- [WHAT THE EXERCISE ASKS]: Each line of the records that holds "desk" should be shown in full.

- [Saved data entries]:
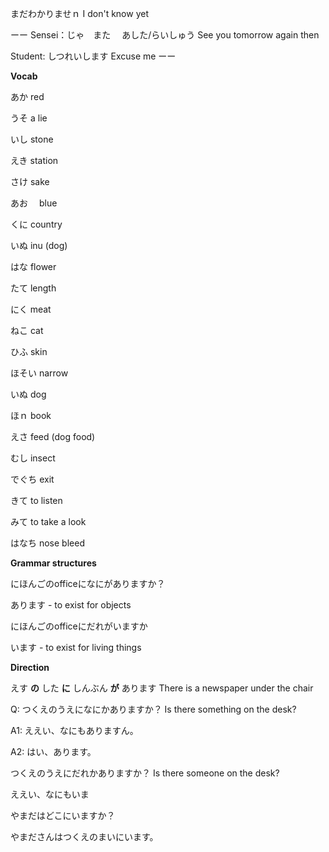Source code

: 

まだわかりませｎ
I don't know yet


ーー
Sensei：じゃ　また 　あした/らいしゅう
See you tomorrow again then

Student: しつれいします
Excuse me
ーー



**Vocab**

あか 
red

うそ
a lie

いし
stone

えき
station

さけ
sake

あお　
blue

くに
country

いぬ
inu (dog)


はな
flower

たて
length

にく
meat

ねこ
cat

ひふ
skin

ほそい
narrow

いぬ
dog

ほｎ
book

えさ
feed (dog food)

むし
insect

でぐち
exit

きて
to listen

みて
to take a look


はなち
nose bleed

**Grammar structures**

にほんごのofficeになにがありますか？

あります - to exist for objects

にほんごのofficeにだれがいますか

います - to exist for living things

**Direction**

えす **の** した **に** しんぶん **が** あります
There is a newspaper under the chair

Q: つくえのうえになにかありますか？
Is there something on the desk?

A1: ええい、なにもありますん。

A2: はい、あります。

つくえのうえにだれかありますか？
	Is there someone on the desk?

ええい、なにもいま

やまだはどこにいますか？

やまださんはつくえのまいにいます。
* * *
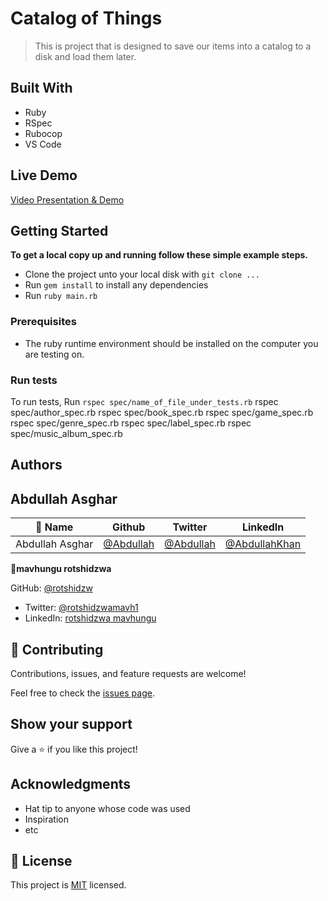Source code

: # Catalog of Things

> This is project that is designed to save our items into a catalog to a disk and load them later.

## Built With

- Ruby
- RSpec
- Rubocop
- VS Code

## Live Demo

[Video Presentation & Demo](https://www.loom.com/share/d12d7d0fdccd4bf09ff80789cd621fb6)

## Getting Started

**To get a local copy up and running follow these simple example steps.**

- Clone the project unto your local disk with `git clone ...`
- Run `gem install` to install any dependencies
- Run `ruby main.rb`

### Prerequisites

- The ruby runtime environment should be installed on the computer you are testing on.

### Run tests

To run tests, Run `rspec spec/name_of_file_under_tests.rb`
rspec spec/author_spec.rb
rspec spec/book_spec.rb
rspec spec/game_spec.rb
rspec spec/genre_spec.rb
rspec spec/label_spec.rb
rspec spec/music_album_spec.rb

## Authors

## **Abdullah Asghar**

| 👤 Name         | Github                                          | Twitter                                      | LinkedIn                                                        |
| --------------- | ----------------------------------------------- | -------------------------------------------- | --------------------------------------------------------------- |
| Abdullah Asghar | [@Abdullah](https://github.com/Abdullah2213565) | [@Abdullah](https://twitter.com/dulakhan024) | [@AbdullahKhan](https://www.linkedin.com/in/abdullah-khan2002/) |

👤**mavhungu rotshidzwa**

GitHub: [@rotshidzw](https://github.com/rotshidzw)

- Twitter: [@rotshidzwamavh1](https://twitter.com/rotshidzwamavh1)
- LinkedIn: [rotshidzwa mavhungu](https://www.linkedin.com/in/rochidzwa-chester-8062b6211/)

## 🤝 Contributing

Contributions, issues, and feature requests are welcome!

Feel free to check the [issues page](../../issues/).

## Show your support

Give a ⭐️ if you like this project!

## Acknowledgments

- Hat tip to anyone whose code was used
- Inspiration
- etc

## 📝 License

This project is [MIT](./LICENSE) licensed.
* * *
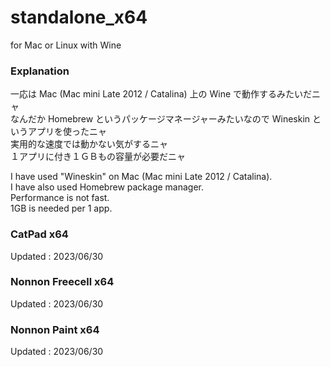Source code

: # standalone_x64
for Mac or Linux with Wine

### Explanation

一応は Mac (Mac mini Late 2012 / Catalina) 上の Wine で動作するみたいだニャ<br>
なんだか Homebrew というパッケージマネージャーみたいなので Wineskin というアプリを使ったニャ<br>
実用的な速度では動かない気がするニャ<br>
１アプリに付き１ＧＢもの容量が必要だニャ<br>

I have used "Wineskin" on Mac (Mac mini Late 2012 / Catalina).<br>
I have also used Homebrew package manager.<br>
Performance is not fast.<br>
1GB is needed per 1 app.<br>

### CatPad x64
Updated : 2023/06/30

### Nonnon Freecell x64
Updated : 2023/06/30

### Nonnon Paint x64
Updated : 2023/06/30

- [ANSWER AREA]:
Is there something on the desk?
	Is there someone on the desk?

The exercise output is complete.